> _Exercise prompt_:
Scan the entries below. List each line with "update".
──────── Material provided ────────
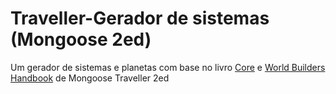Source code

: # Traveller-Gerador de sistemas (Mongoose 2ed)

Um gerador de sistemas e planetas com base no livro [Core](https://www.mongoosepublishing.com/products/traveller-core-rulebook-update-2022) e [World Builders Handbook](https://www.mongoosepublishing.com/products/world-builders-handbook) de Mongoose Traveller 2ed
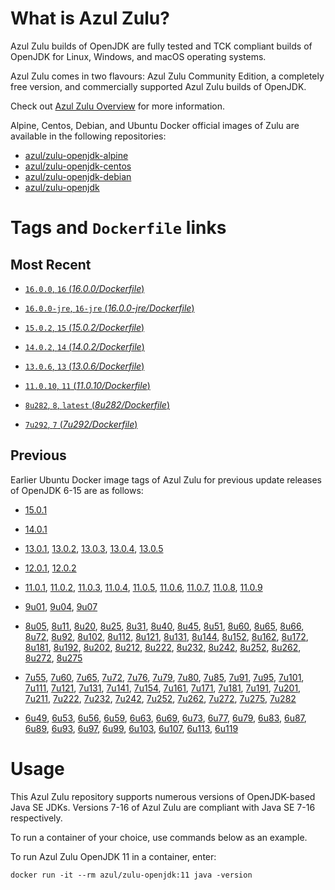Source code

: What is Azul Zulu?
======================================

Azul Zulu builds of OpenJDK are fully tested and TCK compliant builds of OpenJDK for Linux, Windows, and macOS operating systems.

Azul Zulu comes in two flavours: Azul Zulu Community Edition, a completely free version, and commercially supported Azul Zulu builds of OpenJDK.

Check out [Azul Zulu Overview][3] for more information.

Alpine, Centos, Debian, and Ubuntu Docker official images of Zulu are available in the following repositories:

  * [azul/zulu-openjdk-alpine][4]
  * [azul/zulu-openjdk-centos][5]
  * [azul/zulu-openjdk-debian][6]
  * [azul/zulu-openjdk][7]

Tags and `Dockerfile` links
===========================

Most Recent
-----------

 * [`16.0.0`, `16` (*16.0.0/Dockerfile*)][120]

 * [`16.0.0-jre`, `16-jre` (*16.0.0-jre/Dockerfile*)][121]

 * [`15.0.2`, `15` (*15.0.2/Dockerfile*)][119]

 * [`14.0.2`, `14` (*14.0.2/Dockerfile*)][117]

 * [`13.0.6`, `13` (*13.0.6/Dockerfile*)][115]

 * [`11.0.10`, `11` (*11.0.10/Dockerfile*)][107]

 * [`8u282`, `8`, `latest` (*8u282/Dockerfile*)][92]

 * [`7u292`, `7` (*7u292/Dockerfile*)][59]

Previous
--------

Earlier Ubuntu Docker image tags of Azul Zulu for previous update releases of OpenJDK 6-15 are as follows:
* [15.0.1][118]

* [14.0.1][116]

* [13.0.1][110], [13.0.2][111], [13.0.3][112], [13.0.4][113], [13.0.5][114]

* [12.0.1][108], [12.0.2][109]

* [11.0.1][98], [11.0.2][99], [11.0.3][100], [11.0.4][101], [11.0.5][102], [11.0.6][103], [11.0.7][104], [11.0.8][105], [11.0.9][106]

* [9u01][93], [9u04][94], [9u07][95]

* [8u05][60], [8u11][61], [8u20][62], [8u25][63], [8u31][64], [8u40][65], [8u45][66], [8u51][67], [8u60][68], [8u65][69], [8u66][70], [8u72][71], [8u92][72], [8u102][73], [8u112][74], [8u121][75], [8u131][76], [8u144][77], [8u152][78], [8u162][79], [8u172][80], [8u181][81], [8u192][82], [8u202][83], [8u212][84], [8u222][85], [8u232][86], [8u242][87], [8u252][88], [8u262][89], [8u272][90], [8u275][91]

* [7u55][29], [7u60][30], [7u65][31], [7u72][32], [7u76][33], [7u79][34], [7u80][35], [7u85][36], [7u91][37], [7u95][38], [7u101][39], [7u111][40], [7u121][41], [7u131][42], [7u141][43], [7u154][44], [7u161][45], [7u171][46], [7u181][47], [7u191][48], [7u201][49], [7u211][50], [7u222][51], [7u232][52], [7u242][53], [7u252][54], [7u262][55], [7u272][56], [7u275][57], [7u282][58]

* [6u49][10], [6u53][11], [6u56][12], [6u59][13], [6u63][14], [6u69][15], [6u73][16], [6u77][17], [6u79][18], [6u83][19], [6u87][20], [6u89][21], [6u93][22], [6u97][23], [6u99][24], [6u103][25], [6u107][26], [6u113][27], [6u119][28]

Usage
=====

This Azul Zulu repository supports numerous versions of OpenJDK-based Java SE JDKs. Versions 7-16 of Azul Zulu are compliant with Java SE 7-16 respectively.

To run a container of your choice, use commands below as an example.

To run Azul Zulu OpenJDK 11 in a container, enter:

    docker run -it --rm azul/zulu-openjdk:11 java -version

  [1]: https://www.azul.com/files/ZuluDocker60.gif
  [2]: https://www.azul.com/
  [3]: https://www.azul.com/products/zulu-community/
  [4]: https://hub.docker.com/r/azul/zulu-openjdk-alpine
  [5]: https://hub.docker.com/r/azul/zulu-openjdk-centos
  [6]: https://hub.docker.com/r/azul/zulu-openjdk-debian
  [7]: https://hub.docker.com/r/azul/zulu-openjdk

  [10]: https://github.com/zulu-openjdk/zulu-openjdk/blob/master/debian/centos/6u49-6.4.0.6/Dockerfile
  [11]: https://github.com/zulu-openjdk/zulu-openjdk/blob/master/debian/6u53-6.5.0.2/Dockerfile
  [12]: https://github.com/zulu-openjdk/zulu-openjdk/blob/master/debian/6u56-6.6.0.1/Dockerfile
  [13]: https://github.com/zulu-openjdk/zulu-openjdk/blob/master/debian/6u59-6.7.0.2/Dockerfile
  [14]: https://github.com/zulu-openjdk/zulu-openjdk/blob/master/debian/6u63-6.8.0.1/Dockerfile
  [15]: https://github.com/zulu-openjdk/zulu-openjdk/blob/master/debian/6u69-6.9.0.3/Dockerfile
  [16]: https://github.com/zulu-openjdk/zulu-openjdk/blob/master/debian/6u73-6.10.0.3/Dockerfile
  [17]: https://github.com/zulu-openjdk/zulu-openjdk/blob/master/debian/6u77-6.11.0.2/Dockerfile
  [18]: https://github.com/zulu-openjdk/zulu-openjdk/blob/master/debian/6u79-6.12.0.2/Dockerfile
  [19]: https://github.com/zulu-openjdk/zulu-openjdk/blob/master/debian/6u83-6.13.0.3/Dockerfile
  [20]: https://github.com/zulu-openjdk/zulu-openjdk/blob/master/debian/6u87-6.14.0.1/Dockerfile
  [21]: https://github.com/zulu-openjdk/zulu-openjdk/blob/master/debian/6u89-6.15.0.1/Dockerfile
  [22]: https://github.com/zulu-openjdk/zulu-openjdk/blob/master/debian/6u93-6.16.0.1/Dockerfile
  [23]: https://github.com/zulu-openjdk/zulu-openjdk/blob/master/debian/6u97-6.17.0.1/Dockerfile
  [24]: https://github.com/zulu-openjdk/zulu-openjdk/blob/master/debian/6u99-6.18.0.3/Dockerfile
  [25]: https://github.com/zulu-openjdk/zulu-openjdk/blob/master/debian/6u103-6.19.0.1/Dockerfile
  [26]: https://github.com/zulu-openjdk/zulu-openjdk/blob/master/debian/6u107-6.20.0.1/Dockerfile
  [27]: https://github.com/zulu-openjdk/zulu-openjdk/blob/master/debian/6u113-6.21.0.3/Dockerfile
  [28]: https://github.com/zulu-openjdk/zulu-openjdk/blob/master/debian/6u119-6.22.0.3/Dockerfile
  [29]: https://github.com/zulu-openjdk/zulu-openjdk/blob/master/debian/7u55-7.4.0.5/Dockerfile
  [30]: https://github.com/zulu-openjdk/zulu-openjdk/blob/master/debian/7u60-7.5.0.1/Dockerfile
  [31]: https://github.com/zulu-openjdk/zulu-openjdk/blob/master/debian/7u65-7.6.0.1/Dockerfile
  [32]: https://github.com/zulu-openjdk/zulu-openjdk/blob/master/debian/7u72-7.7.0.1/Dockerfile
  [33]: https://github.com/zulu-openjdk/zulu-openjdk/blob/master/debian/7u76-7.8.0.3/Dockerfile
  [34]: https://github.com/zulu-openjdk/zulu-openjdk/blob/master/debian/7u79-7.9.0.2/Dockerfile
  [35]: https://github.com/zulu-openjdk/zulu-openjdk/blob/master/debian/7u80-7.10.0.1/Dockerfile
  [36]: https://github.com/zulu-openjdk/zulu-openjdk/blob/master/debian/7u85-7.11.0.3/Dockerfile
  [37]: https://github.com/zulu-openjdk/zulu-openjdk/blob/master/debian/7u91-7.12.0.3/Dockerfile
  [38]: https://github.com/zulu-openjdk/zulu-openjdk/blob/master/debian/7u95-7.13.0.1/Dockerfile
  [39]: https://github.com/zulu-openjdk/zulu-openjdk/blob/master/debian/7u101-7.14.0.5/Dockerfile
  [40]: https://github.com/zulu-openjdk/zulu-openjdk/blob/master/debian/7u111-7.15.0.1/Dockerfile
  [41]: https://github.com/zulu-openjdk/zulu-openjdk/blob/master/debian/7u121-7.16.0.1/Dockerfile
  [42]: https://github.com/zulu-openjdk/zulu-openjdk/blob/master/debian/7u131-7.17.0.5/Dockerfile
  [43]: https://github.com/zulu-openjdk/zulu-openjdk/blob/master/debian/7u141-7.18.0.3/Dockerfile
  [44]: https://github.com/zulu-openjdk/zulu-openjdk/blob/master/debian/7u154-7.20.0.3/Dockerfile
  [45]: https://github.com/zulu-openjdk/zulu-openjdk/blob/master/debian/7u161-7.21.0.3/Dockerfile
  [46]: https://github.com/zulu-openjdk/zulu-openjdk/blob/master/debian/7u171-7.22.0.3/Dockerfile
  [47]: https://github.com/zulu-openjdk/zulu-openjdk/blob/master/debian/7u181-7.23.0.1/Dockerfile
  [48]: https://github.com/zulu-openjdk/zulu-openjdk/blob/master/debian/7u191-7.24.0.1/Dockerfile
  [49]: https://github.com/zulu-openjdk/zulu-openjdk/blob/master/debian/7u201-7.25.0.5/Dockerfile
  [50]: https://github.com/zulu-openjdk/zulu-openjdk/blob/master/debian/7u211-7.27.0.1/Dockerfile
  [51]: https://github.com/zulu-openjdk/zulu-openjdk/blob/master/debian/7u222-7.29.0.5/Dockerfile
  [52]: https://github.com/zulu-openjdk/zulu-openjdk/blob/master/debian/7u232-7.31.0.5/Dockerfile
  [53]: https://github.com/zulu-openjdk/zulu-openjdk/blob/master/debian/7u242-7.34.0.5/Dockerfile
  [54]: https://github.com/zulu-openjdk/zulu-openjdk/blob/master/debian/7u252-7.36.0.5/Dockerfile
  [55]: https://github.com/zulu-openjdk/zulu-openjdk/blob/master/debian/7u262-7.38.0.11/Dockerfile
  [56]: https://github.com/zulu-openjdk/zulu-openjdk/blob/master/debian/7u272-7.40.0.15/Dockerfile
  [57]: https://github.com/zulu-openjdk/zulu-openjdk/blob/master/debian/7u282-7.42.0.13/Dockerfile
  [58]: https://github.com/zulu-openjdk/zulu-openjdk/blob/master/debian/7u285-7.42.0.51/Dockerfile
  [59]: https://github.com/zulu-openjdk/zulu-openjdk/blob/master/debian/7u292-7.44.0.11/Dockerfile
  [60]: https://github.com/zulu-openjdk/zulu-openjdk/blob/master/debian/8u05-8.1.0.6/Dockerfile
  [61]: https://github.com/zulu-openjdk/zulu-openjdk/blob/master/debian/8u11-8.2.0.1/Dockerfile
  [62]: https://github.com/zulu-openjdk/zulu-openjdk/blob/master/debian/8u20-8.3.0.1/Dockerfile
  [63]: https://github.com/zulu-openjdk/zulu-openjdk/blob/master/debian/8u25-8.4.0.1/Dockerfile
  [64]: https://github.com/zulu-openjdk/zulu-openjdk/blob/master/debian/8u31-8.5.0.1/Dockerfile
  [65]: https://github.com/zulu-openjdk/zulu-openjdk/blob/master/debian/8u40-8.6.0.1/Dockerfile
  [66]: https://github.com/zulu-openjdk/zulu-openjdk/blob/master/debian/8u45-8.7.0.5/Dockerfile
  [67]: https://github.com/zulu-openjdk/zulu-openjdk/blob/master/debian/8u51-8.8.0.3/Dockerfile
  [68]: https://github.com/zulu-openjdk/zulu-openjdk/blob/master/debian/8u60-8.9.0.4/Dockerfile
  [69]: https://github.com/zulu-openjdk/zulu-openjdk/blob/master/debian/8u65-8.10.0.1/Dockerfile
  [70]: https://github.com/zulu-openjdk/zulu-openjdk/blob/master/debian/8u66-8.11.0.1/Dockerfile
  [71]: https://github.com/zulu-openjdk/zulu-openjdk/blob/master/debian/8u72-8.13.0.5/Dockerfile
  [72]: https://github.com/zulu-openjdk/zulu-openjdk/blob/master/debian/8u92-8.15.0.1/Dockerfile
  [73]: https://github.com/zulu-openjdk/zulu-openjdk/blob/master/debian/8u102-8.17.0.3/Dockerfile
  [74]: https://github.com/zulu-openjdk/zulu-openjdk/blob/master/debian/8u112-8.19.0.1/Dockerfile
  [75]: https://github.com/zulu-openjdk/zulu-openjdk/blob/master/debian/8u121-8.20.0.5/Dockerfile
  [76]: https://github.com/zulu-openjdk/zulu-openjdk/blob/master/debian/8u131-8.21.0.1/Dockerfile
  [77]: https://github.com/zulu-openjdk/zulu-openjdk/blob/master/debian/8u144-8.23.0.3/Dockerfile
  [78]: https://github.com/zulu-openjdk/zulu-openjdk/blob/master/debian/8u152-8.25.0.1/Dockerfile
  [79]: https://github.com/zulu-openjdk/zulu-openjdk/blob/master/debian/8u162-8.27.0.7/Dockerfile
  [80]: https://github.com/zulu-openjdk/zulu-openjdk/blob/master/debian/8u172-8.30.0.1/Dockerfile
  [81]: https://github.com/zulu-openjdk/zulu-openjdk/blob/master/debian/8u181-8.31.0.1/Dockerfile
  [82]: https://github.com/zulu-openjdk/zulu-openjdk/blob/master/debian/8u192-8.33.0.1/Dockerfile
  [83]: https://github.com/zulu-openjdk/zulu-openjdk/blob/master/debian/8u202-8.36.0.1/Dockerfile
  [84]: https://github.com/zulu-openjdk/zulu-openjdk/blob/master/debian/8u212-8.38.0.13/Dockerfile
  [85]: https://github.com/zulu-openjdk/zulu-openjdk/blob/master/debian/8u222-8.40.0.25/Dockerfile
  [86]: https://github.com/zulu-openjdk/zulu-openjdk/blob/master/debian/8u232-8.42.0.23/Dockerfile
  [87]: https://github.com/zulu-openjdk/zulu-openjdk/blob/master/debian/8u242-8.44.0.11/Dockerfile
  [88]: https://github.com/zulu-openjdk/zulu-openjdk/blob/master/debian/8u252-8.46.0.19/Dockerfile
  [89]: https://github.com/zulu-openjdk/zulu-openjdk/blob/master/debian/8u262-8.48.0.51/Dockerfile
  [90]: https://github.com/zulu-openjdk/zulu-openjdk/blob/master/debian/8u272-8.50.0.21/Dockerfile
  [91]: https://github.com/zulu-openjdk/zulu-openjdk/blob/master/debian/8u275-8.50.0.53/Dockerfile
  [92]: https://github.com/zulu-openjdk/zulu-openjdk/blob/master/debian/8u282-8.52.0.23/Dockerfile
  [93]: https://github.com/zulu-openjdk/zulu-openjdk/blob/master/debian/9u01-9.0.1.3/Dockerfile
  [94]: https://github.com/zulu-openjdk/zulu-openjdk/blob/master/debian/9u04-9.0.4.1/Dockerfile
  [95]: https://github.com/zulu-openjdk/zulu-openjdk/blob/master/debian/9u07-9.0.7.1/Dockerfile
  [96]: https://github.com/zulu-openjdk/zulu-openjdk/blob/master/debian/10u01-10.2/Dockerfile
  [97]: https://github.com/zulu-openjdk/zulu-openjdk/blob/master/debian/10u02-10.3/Dockerfile
  [98]: https://github.com/zulu-openjdk/zulu-openjdk/blob/master/debian/11.0.1-11.2/Dockerfile
  [99]: https://github.com/zulu-openjdk/zulu-openjdk/blob/master/debian/11.0.2-11.29/Dockerfile
  [100]: https://github.com/zulu-openjdk/zulu-openjdk/blob/master/debian/11.0.3-11.31/Dockerfile
  [101]: https://github.com/zulu-openjdk/zulu-openjdk/blob/master/debian/11.0.4-11.33/Dockerfile
  [102]: https://github.com/zulu-openjdk/zulu-openjdk/blob/master/debian/11.0.5-11.35/Dockerfile
  [103]: https://github.com/zulu-openjdk/zulu-openjdk/blob/master/debian/11.0.6-11.37/Dockerfile
  [104]: https://github.com/zulu-openjdk/zulu-openjdk/blob/master/debian/11.0.7-11.39.15/Dockerfile
  [105]: https://github.com/zulu-openjdk/zulu-openjdk/blob/master/debian/11.0.8-11.41.23/Dockerfile
  [106]: https://github.com/zulu-openjdk/zulu-openjdk/blob/master/debian/11.0.9-11.43.21/Dockerfile
  [107]: https://github.com/zulu-openjdk/zulu-openjdk/blob/master/debian/11.0.10-11.45.27/Dockerfile
  [108]: https://github.com/zulu-openjdk/zulu-openjdk/blob/master/debian/12.0.1-12.2/Dockerfile
  [109]: https://github.com/zulu-openjdk/zulu-openjdk/blob/master/debian/12.0.2-12.3/Dockerfile
  [110]: https://github.com/zulu-openjdk/zulu-openjdk/blob/master/debian/13.0.1-13.28/Dockerfile
  [111]: https://github.com/zulu-openjdk/zulu-openjdk/blob/master/debian/13.0.2-13.29/Dockerfile
  [112]: https://github.com/zulu-openjdk/zulu-openjdk/blob/master/debian/13.0.3-13.31.11/Dockerfile
  [113]: https://github.com/zulu-openjdk/zulu-openjdk/blob/master/debian/13.0.4-13.33.25/Dockerfile
  [114]: https://github.com/zulu-openjdk/zulu-openjdk/blob/master/debian/13.0.5-13.35.17/Dockerfile
  [115]: https://github.com/zulu-openjdk/zulu-openjdk/blob/master/debian/13.0.6-13.37.21/Dockerfile
  [116]: https://github.com/zulu-openjdk/zulu-openjdk/blob/master/debian/14.0.1-14.28.21/Dockerfile
  [117]: https://github.com/zulu-openjdk/zulu-openjdk/blob/master/debian/14.0.2-14.29.23/Dockerfile
  [118]: https://github.com/zulu-openjdk/zulu-openjdk/blob/master/debian/15.0.1-15.28.51/Dockerfile
  [119]: https://github.com/zulu-openjdk/zulu-openjdk/blob/master/debian/15.0.2-15.29.15/Dockerfile
  [120]: https://github.com/zulu-openjdk/zulu-openjdk/blob/master/debian/16.0.0-16.28.11/Dockerfile
  [121]: https://github.com/zulu-openjdk/zulu-openjdk/blob/master/debian/16.0.0-16.28.11-jre/Dockerfile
────────
> _Solution_:
Um gerador de sistemas e planetas com base no livro [Core](https://www.mongoosepublishing.com/products/traveller-core-rulebook-update-2022) e [World Builders Handbook](https://www.mongoosepublishing.com/products/world-builders-handbook) de Mongoose Traveller 2ed
Earlier Ubuntu Docker image tags of Azul Zulu for previous update releases of OpenJDK 6-15 are as follows:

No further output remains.